The Union were wrong to ban Macer Gifford from speaking

Letting him speak isn’t condoning his actions


UCL has always struck me as a place where I can speak my mind. So is the banning of Macer Gifford, who was set to come and speak about his experiences with the Kurdsih Group YPG, an infringement of our right to listen to who we want, and hold whatever views we wish to hold?

Macer’s visit was bound to bring about mixed responses. It’s understandable how UCLU are being precautionary about the possibility of students joining up without full understanding of the situation. There’s always a fine line between giving people a platform to speak and taking into account the potential for harm, and there’s no easy way of handling this.

Macer was due to speak earlier this week

Macer was due to speak earlier this week

But while I don’t usually buy into sweeping generalisations like “one man’s freedom fighter is another man’s terrorist”, the Union’s statement on this issue is worth looking into. The issues Macer wanted to talk about needed to be talked about. His first-hand insight is merely him sharing his experiences, not swaying us one way or the other.
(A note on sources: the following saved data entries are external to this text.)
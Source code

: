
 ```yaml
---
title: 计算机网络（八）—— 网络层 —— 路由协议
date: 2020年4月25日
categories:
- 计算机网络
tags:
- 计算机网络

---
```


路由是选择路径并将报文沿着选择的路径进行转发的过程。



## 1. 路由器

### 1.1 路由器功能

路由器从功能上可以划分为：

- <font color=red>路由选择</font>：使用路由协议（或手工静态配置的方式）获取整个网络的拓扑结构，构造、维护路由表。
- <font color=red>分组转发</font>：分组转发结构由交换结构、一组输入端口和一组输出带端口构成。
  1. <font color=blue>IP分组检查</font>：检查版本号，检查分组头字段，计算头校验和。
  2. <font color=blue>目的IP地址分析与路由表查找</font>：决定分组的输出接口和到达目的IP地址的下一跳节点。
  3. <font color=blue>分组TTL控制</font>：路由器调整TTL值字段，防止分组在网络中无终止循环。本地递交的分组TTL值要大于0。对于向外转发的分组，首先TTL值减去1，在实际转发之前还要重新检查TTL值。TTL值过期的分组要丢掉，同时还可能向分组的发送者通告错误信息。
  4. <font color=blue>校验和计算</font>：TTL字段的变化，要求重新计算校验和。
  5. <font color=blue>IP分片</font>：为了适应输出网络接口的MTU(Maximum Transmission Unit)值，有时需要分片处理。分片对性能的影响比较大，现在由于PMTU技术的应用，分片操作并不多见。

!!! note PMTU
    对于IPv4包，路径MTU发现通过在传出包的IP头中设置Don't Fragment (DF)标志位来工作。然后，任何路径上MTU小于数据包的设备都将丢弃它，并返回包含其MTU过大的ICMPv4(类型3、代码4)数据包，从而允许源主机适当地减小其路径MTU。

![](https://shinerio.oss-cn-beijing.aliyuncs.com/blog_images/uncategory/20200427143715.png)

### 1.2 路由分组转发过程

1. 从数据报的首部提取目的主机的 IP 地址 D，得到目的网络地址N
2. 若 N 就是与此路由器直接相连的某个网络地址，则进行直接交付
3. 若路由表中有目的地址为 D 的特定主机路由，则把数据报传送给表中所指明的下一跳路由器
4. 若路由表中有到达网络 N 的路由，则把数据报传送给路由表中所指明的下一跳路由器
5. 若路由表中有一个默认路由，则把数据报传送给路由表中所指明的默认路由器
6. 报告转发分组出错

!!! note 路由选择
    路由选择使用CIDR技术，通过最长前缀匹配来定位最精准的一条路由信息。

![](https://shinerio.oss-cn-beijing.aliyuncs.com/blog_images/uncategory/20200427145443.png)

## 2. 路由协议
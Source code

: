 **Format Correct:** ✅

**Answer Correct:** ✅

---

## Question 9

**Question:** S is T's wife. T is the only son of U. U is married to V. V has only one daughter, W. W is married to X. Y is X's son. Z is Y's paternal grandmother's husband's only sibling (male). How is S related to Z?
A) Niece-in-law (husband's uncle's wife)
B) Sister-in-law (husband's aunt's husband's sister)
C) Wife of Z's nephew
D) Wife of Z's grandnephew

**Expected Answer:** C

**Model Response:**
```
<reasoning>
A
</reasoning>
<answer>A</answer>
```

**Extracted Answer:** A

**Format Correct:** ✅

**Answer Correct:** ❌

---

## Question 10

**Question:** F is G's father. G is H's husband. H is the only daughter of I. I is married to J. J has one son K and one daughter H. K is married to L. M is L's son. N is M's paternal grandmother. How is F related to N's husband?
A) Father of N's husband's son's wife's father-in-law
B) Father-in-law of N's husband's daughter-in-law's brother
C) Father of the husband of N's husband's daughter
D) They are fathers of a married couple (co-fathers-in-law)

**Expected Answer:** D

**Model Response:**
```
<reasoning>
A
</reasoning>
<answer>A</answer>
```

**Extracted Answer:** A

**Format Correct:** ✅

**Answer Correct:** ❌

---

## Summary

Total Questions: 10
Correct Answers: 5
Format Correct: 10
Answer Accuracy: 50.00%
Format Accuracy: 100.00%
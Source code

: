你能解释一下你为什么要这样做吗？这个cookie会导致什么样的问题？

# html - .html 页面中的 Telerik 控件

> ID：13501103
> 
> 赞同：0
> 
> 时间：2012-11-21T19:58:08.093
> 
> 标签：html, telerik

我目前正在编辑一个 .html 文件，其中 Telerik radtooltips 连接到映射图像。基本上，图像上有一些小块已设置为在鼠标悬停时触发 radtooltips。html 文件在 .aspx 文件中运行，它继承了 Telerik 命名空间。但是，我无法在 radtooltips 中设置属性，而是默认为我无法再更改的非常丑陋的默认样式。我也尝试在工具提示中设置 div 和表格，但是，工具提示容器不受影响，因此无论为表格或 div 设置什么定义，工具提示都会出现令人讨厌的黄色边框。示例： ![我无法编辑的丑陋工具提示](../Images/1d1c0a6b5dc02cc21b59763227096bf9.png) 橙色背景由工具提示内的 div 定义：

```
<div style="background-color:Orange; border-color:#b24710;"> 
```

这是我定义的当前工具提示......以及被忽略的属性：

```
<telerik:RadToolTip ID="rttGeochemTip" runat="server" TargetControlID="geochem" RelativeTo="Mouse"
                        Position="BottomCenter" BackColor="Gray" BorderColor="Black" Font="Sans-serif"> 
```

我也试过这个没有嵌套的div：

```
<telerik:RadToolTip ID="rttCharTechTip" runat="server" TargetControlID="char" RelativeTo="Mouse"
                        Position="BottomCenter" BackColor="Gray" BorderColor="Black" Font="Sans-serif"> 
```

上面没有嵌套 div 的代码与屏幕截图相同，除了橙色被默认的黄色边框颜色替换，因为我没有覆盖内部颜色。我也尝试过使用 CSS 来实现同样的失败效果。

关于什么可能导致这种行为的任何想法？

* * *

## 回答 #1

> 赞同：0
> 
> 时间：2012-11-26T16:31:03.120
The Kurdish Society’s intention for wanting Macer to come was not to enforce views but rather provide a platform for discussion of human rights and the very nature of the Syrian conflict. It’s unfortunate the situation was resolved in such a manner, which I’m sure was not UCLU’s intent – they did their best to get further advice from the police and have encouraged further discussion among student bodies regarding this topic.

But ultimately they failed to realise offering a platform was not the same as taking a side: offering a platform to Macer and banning an ISIS sympathiser may be seen as taking sides, but until that opportunity arises, UCLU made a mistake in banning what could’ve been a very insightful and interesting seminar.

Hopefully all parties concerned will find some way to resolve this issue and allow for the right to free speech and the cautionary obligations an institute like UCL must uphold.